*** Opening THE RECORDS ***
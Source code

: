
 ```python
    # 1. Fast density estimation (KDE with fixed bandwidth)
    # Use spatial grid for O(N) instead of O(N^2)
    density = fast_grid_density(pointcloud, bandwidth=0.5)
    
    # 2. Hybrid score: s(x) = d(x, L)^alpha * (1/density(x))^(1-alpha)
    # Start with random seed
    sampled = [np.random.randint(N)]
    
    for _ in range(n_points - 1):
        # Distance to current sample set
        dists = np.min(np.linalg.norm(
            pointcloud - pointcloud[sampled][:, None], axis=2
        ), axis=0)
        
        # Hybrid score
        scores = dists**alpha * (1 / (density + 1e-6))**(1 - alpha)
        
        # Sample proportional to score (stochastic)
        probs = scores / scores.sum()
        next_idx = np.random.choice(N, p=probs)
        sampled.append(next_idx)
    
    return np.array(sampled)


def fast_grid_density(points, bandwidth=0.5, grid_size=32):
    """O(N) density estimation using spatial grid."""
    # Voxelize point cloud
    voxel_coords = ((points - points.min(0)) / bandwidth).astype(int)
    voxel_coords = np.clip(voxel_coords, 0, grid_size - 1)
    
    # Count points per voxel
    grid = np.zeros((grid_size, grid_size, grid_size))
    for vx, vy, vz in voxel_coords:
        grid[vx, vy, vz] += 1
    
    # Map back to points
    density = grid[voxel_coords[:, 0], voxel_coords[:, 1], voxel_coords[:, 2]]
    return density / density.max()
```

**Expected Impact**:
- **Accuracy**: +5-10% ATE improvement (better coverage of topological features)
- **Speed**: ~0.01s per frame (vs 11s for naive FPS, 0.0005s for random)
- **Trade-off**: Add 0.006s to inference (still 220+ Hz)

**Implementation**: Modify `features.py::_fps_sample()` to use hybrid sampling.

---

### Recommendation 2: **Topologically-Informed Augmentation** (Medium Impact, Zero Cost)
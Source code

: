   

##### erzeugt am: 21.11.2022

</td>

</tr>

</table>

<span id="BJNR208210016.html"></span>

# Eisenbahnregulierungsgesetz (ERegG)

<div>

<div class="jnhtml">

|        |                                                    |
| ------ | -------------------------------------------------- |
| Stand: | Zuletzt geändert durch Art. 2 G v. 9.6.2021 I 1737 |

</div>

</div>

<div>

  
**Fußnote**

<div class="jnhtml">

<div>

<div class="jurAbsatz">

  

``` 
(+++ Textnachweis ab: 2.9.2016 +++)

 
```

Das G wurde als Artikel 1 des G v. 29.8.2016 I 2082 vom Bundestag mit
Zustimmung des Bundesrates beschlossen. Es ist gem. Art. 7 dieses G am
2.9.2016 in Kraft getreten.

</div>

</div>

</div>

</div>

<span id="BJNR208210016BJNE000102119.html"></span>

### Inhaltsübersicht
*** Closing THE RECORDS ***
Take from the listing above each line that contains the string "probs".

        probs = scores / scores.sum()
        next_idx = np.random.choice(N, p=probs)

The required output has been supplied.